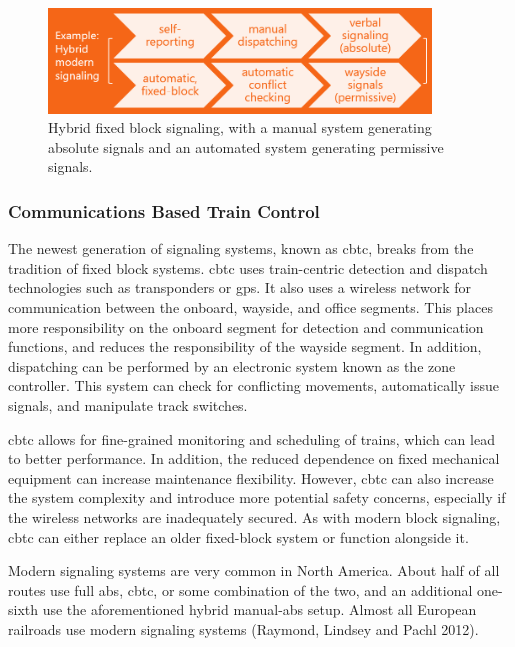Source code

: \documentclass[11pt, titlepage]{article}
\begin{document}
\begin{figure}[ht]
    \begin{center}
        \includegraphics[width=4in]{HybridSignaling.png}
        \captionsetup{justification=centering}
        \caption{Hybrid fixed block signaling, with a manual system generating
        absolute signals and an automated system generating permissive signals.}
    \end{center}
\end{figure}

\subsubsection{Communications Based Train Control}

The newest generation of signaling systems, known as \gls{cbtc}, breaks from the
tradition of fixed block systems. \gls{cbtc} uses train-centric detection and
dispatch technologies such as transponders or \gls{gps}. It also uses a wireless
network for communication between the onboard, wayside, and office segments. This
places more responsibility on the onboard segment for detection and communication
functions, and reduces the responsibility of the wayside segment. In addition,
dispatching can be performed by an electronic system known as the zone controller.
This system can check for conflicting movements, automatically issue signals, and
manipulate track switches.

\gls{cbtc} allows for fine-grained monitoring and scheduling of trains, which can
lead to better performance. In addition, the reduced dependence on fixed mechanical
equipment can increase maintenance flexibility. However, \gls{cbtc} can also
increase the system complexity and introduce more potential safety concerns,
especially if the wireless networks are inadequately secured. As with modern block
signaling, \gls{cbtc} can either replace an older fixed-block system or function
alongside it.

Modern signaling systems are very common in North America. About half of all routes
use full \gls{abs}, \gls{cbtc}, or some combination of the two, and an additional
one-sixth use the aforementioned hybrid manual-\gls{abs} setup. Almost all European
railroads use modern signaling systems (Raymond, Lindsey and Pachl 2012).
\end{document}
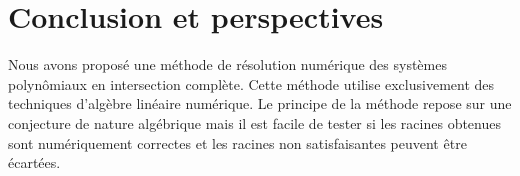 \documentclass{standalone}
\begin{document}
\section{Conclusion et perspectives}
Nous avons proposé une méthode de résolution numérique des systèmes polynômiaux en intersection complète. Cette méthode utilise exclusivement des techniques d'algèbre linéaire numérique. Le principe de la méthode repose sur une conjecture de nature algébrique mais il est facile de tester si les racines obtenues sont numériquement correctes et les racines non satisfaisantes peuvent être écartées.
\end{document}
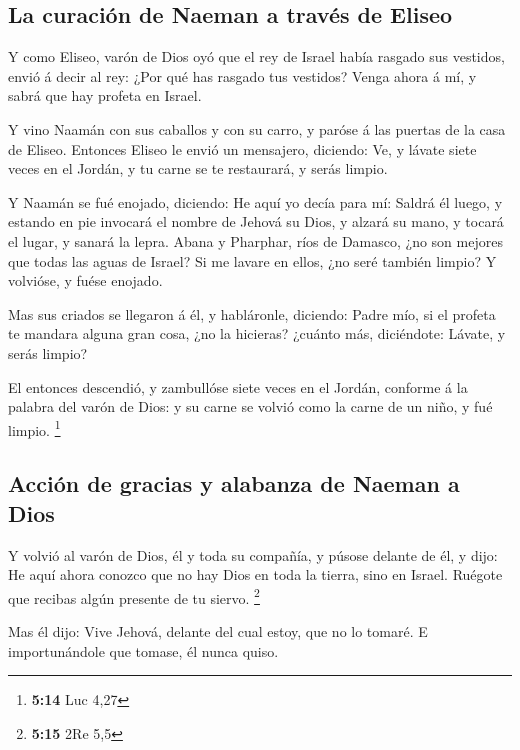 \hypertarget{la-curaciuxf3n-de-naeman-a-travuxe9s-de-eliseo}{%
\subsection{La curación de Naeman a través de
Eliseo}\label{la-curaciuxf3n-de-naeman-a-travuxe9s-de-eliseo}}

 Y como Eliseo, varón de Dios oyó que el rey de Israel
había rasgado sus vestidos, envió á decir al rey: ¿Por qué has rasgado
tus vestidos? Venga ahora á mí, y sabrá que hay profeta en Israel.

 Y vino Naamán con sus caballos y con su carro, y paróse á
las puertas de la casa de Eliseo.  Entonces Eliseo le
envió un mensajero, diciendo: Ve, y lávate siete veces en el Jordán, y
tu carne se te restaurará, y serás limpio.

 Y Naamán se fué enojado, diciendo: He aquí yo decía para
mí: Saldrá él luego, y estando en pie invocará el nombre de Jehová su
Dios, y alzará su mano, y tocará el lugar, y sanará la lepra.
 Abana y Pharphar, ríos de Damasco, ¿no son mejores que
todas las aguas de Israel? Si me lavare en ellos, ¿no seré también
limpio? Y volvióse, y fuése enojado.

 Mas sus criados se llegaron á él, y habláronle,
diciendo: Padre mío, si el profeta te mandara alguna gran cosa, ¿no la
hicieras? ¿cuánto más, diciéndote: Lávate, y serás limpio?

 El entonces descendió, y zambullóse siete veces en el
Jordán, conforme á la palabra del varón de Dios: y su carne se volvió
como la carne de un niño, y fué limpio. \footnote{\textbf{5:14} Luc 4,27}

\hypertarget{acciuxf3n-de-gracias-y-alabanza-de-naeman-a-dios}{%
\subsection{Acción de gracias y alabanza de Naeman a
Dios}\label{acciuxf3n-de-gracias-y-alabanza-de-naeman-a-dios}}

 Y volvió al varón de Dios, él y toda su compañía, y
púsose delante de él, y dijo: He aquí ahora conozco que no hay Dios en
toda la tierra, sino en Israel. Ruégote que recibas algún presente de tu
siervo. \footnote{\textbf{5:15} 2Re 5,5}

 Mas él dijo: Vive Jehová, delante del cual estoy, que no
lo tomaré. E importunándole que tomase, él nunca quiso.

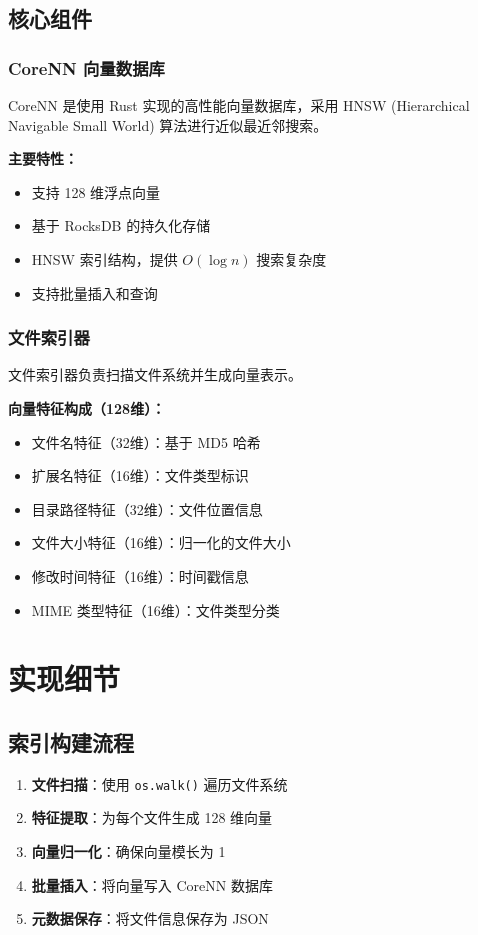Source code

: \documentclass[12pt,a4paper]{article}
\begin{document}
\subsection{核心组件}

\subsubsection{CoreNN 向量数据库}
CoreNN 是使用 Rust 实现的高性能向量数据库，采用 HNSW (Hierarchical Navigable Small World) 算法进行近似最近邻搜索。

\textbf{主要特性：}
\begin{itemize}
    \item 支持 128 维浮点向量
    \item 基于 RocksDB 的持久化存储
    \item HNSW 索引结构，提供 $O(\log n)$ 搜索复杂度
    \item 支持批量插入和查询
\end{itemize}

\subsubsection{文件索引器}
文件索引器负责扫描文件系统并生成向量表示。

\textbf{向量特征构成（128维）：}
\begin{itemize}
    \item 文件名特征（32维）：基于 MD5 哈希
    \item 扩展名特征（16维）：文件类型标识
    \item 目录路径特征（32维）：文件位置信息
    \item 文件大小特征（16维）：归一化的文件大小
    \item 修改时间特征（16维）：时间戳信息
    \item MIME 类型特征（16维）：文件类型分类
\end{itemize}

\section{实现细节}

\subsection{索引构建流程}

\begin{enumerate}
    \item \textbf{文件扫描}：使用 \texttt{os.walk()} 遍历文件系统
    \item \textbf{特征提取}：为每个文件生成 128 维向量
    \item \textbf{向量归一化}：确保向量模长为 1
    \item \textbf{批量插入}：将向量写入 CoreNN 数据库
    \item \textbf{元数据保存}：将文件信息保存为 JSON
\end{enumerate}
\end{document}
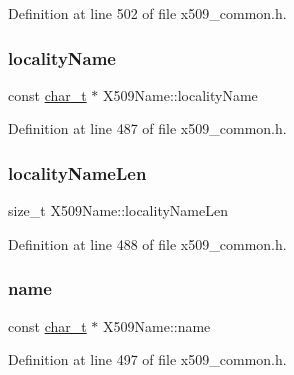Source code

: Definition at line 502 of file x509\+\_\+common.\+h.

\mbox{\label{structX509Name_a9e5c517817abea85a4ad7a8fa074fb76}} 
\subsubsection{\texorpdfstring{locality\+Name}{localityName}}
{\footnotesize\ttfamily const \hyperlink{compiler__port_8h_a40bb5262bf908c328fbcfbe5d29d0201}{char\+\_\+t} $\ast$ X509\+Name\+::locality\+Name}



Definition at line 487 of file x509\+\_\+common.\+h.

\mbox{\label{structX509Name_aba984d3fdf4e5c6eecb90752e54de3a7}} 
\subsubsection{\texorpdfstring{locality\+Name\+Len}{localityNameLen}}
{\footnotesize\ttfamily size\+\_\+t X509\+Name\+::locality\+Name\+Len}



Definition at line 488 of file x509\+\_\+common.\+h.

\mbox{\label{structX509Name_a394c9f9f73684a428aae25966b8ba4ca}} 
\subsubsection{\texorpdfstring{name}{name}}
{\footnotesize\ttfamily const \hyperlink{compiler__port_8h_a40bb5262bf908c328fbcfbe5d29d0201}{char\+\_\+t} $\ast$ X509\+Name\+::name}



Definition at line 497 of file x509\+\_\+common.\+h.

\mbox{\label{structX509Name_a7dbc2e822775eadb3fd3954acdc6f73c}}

...

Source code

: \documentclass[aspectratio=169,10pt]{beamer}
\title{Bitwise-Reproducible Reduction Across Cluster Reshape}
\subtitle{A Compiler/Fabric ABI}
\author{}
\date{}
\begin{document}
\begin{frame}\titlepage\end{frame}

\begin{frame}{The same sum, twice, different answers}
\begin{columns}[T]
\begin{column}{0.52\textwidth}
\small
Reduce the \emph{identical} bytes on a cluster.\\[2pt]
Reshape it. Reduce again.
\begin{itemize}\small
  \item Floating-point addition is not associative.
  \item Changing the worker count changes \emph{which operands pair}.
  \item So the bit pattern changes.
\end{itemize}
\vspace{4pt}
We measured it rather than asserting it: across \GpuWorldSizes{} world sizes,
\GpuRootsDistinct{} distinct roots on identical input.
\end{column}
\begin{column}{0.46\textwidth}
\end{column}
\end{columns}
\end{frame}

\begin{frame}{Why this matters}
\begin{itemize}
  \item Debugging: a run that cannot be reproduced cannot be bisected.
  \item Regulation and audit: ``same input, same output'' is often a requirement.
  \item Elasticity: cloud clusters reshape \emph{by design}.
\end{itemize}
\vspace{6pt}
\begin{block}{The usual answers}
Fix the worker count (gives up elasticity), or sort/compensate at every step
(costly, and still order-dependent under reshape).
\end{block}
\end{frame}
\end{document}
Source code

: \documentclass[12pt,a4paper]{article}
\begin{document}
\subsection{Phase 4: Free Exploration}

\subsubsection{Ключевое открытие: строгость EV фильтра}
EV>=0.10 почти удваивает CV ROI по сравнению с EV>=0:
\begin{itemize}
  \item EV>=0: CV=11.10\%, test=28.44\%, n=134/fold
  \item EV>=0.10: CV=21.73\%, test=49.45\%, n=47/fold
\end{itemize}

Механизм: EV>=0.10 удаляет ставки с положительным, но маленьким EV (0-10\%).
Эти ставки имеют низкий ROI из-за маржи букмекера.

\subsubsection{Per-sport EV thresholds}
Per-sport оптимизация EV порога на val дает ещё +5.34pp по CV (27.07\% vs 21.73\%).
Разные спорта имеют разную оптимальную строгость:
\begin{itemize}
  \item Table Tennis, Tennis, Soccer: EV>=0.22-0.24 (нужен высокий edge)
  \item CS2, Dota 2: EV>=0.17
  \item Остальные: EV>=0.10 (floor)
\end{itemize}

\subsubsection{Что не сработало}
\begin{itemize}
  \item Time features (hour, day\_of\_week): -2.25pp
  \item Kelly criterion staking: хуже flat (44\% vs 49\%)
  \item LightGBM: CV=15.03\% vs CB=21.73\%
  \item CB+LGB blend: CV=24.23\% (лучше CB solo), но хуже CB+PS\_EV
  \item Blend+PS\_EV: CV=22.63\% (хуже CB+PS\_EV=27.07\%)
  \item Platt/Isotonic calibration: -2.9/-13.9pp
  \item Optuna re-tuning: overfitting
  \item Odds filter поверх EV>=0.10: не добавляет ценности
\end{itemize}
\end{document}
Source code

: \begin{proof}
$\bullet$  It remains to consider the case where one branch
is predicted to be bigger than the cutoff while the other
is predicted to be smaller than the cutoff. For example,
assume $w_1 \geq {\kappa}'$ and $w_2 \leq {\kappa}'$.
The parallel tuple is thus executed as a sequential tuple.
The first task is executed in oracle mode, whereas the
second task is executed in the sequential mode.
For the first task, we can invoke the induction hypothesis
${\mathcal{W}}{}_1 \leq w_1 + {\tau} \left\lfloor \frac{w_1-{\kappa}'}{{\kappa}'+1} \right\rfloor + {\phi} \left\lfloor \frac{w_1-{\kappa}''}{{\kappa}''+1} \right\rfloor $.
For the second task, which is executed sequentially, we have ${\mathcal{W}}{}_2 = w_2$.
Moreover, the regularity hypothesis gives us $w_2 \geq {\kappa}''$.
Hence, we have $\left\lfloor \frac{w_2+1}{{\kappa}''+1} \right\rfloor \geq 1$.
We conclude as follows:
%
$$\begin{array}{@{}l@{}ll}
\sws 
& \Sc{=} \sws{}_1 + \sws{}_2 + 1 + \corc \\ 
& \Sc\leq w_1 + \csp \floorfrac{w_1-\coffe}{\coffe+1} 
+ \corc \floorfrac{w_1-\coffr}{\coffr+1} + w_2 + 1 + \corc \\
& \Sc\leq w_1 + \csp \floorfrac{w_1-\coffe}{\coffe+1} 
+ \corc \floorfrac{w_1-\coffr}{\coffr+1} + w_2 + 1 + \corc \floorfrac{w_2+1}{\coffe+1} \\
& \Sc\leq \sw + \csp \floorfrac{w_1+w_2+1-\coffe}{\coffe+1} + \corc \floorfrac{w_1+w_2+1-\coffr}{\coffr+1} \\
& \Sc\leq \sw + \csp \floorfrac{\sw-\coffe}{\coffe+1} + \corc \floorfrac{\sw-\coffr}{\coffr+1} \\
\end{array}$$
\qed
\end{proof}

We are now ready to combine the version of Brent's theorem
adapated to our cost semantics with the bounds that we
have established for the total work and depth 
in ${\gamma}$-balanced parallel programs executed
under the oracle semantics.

--

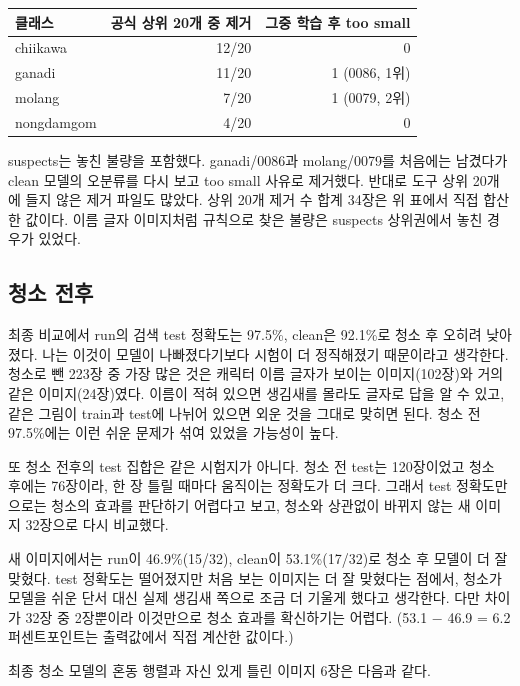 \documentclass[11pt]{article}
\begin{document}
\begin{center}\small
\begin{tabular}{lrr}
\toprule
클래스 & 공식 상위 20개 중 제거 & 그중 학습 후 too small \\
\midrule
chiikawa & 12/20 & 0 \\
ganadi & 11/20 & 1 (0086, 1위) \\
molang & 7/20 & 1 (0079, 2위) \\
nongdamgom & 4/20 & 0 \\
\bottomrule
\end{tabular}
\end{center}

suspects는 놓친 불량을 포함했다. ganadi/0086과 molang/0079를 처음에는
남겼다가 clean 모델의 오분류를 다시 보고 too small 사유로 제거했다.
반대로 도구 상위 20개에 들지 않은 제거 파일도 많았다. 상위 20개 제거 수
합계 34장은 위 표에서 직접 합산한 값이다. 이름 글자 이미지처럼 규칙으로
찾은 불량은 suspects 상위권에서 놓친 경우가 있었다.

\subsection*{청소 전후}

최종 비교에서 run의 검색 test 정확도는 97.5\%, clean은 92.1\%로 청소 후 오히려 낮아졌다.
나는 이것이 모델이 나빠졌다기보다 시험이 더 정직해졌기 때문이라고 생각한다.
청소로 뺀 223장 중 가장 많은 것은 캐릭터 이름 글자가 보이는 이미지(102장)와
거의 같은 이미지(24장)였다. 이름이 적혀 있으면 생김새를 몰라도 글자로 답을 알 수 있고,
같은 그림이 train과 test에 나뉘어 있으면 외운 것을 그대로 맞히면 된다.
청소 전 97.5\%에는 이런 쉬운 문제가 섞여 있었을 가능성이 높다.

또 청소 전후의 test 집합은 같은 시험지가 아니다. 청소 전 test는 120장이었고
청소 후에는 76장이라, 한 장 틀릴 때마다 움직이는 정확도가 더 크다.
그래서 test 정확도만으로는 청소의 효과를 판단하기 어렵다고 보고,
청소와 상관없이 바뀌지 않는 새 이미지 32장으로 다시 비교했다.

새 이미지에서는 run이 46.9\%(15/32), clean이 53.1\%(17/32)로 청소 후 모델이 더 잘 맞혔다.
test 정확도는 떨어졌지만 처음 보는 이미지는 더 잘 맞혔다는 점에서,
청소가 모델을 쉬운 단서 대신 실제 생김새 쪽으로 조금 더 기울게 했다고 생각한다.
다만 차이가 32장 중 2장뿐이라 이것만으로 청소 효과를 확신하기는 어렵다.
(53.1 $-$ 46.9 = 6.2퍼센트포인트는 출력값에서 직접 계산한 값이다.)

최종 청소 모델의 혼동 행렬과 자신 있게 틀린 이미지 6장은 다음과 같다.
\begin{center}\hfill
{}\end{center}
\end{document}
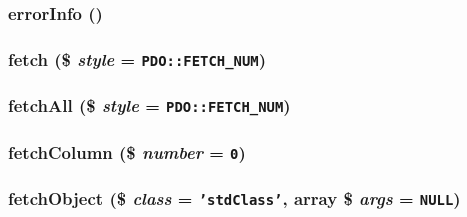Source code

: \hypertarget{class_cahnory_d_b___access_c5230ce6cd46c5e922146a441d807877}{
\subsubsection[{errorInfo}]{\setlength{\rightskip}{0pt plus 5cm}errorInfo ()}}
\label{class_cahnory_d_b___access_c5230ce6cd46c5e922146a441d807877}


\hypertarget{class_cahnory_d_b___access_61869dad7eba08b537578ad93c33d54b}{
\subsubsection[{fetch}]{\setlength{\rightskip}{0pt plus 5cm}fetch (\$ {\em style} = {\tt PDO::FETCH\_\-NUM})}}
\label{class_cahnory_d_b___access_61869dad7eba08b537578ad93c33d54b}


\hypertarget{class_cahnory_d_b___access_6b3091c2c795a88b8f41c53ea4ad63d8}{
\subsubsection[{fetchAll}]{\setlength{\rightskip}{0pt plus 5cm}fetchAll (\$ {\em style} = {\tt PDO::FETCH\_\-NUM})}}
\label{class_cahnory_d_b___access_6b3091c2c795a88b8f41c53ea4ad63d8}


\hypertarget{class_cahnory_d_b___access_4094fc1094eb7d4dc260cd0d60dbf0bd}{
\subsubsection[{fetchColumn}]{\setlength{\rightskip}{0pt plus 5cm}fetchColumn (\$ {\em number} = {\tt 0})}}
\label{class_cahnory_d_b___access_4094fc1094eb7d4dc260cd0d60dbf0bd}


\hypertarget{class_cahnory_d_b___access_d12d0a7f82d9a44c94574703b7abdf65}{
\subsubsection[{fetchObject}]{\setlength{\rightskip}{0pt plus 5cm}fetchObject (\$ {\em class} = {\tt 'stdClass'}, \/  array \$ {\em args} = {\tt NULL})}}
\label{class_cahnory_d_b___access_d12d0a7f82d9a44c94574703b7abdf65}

— Work order —
Keeping every character as it is, restate the lines above that run from the line with "Y Naamán se" through the line with "lo tomaré. E", both included, and nothing else.

— Answer to this problem —
 Y Naamán se fué enojado, diciendo: He aquí yo decía para
mí: Saldrá él luego, y estando en pie invocará el nombre de Jehová su
Dios, y alzará su mano, y tocará el lugar, y sanará la lepra.
 Abana y Pharphar, ríos de Damasco, ¿no son mejores que
todas las aguas de Israel? Si me lavare en ellos, ¿no seré también
limpio? Y volvióse, y fuése enojado.

 Mas sus criados se llegaron á él, y habláronle,
diciendo: Padre mío, si el profeta te mandara alguna gran cosa, ¿no la
hicieras? ¿cuánto más, diciéndote: Lávate, y serás limpio?

 El entonces descendió, y zambullóse siete veces en el
Jordán, conforme á la palabra del varón de Dios: y su carne se volvió
como la carne de un niño, y fué limpio. \footnote{\textbf{5:14} Luc 4,27}

\hypertarget{acciuxf3n-de-gracias-y-alabanza-de-naeman-a-dios}{%
\subsection{Acción de gracias y alabanza de Naeman a
Dios}\label{acciuxf3n-de-gracias-y-alabanza-de-naeman-a-dios}}

 Y volvió al varón de Dios, él y toda su compañía, y
púsose delante de él, y dijo: He aquí ahora conozco que no hay Dios en
toda la tierra, sino en Israel. Ruégote que recibas algún presente de tu
siervo. \footnote{\textbf{5:15} 2Re 5,5}

 Mas él dijo: Vive Jehová, delante del cual estoy, que no
lo tomaré. E importunándole que tomase, él nunca quiso.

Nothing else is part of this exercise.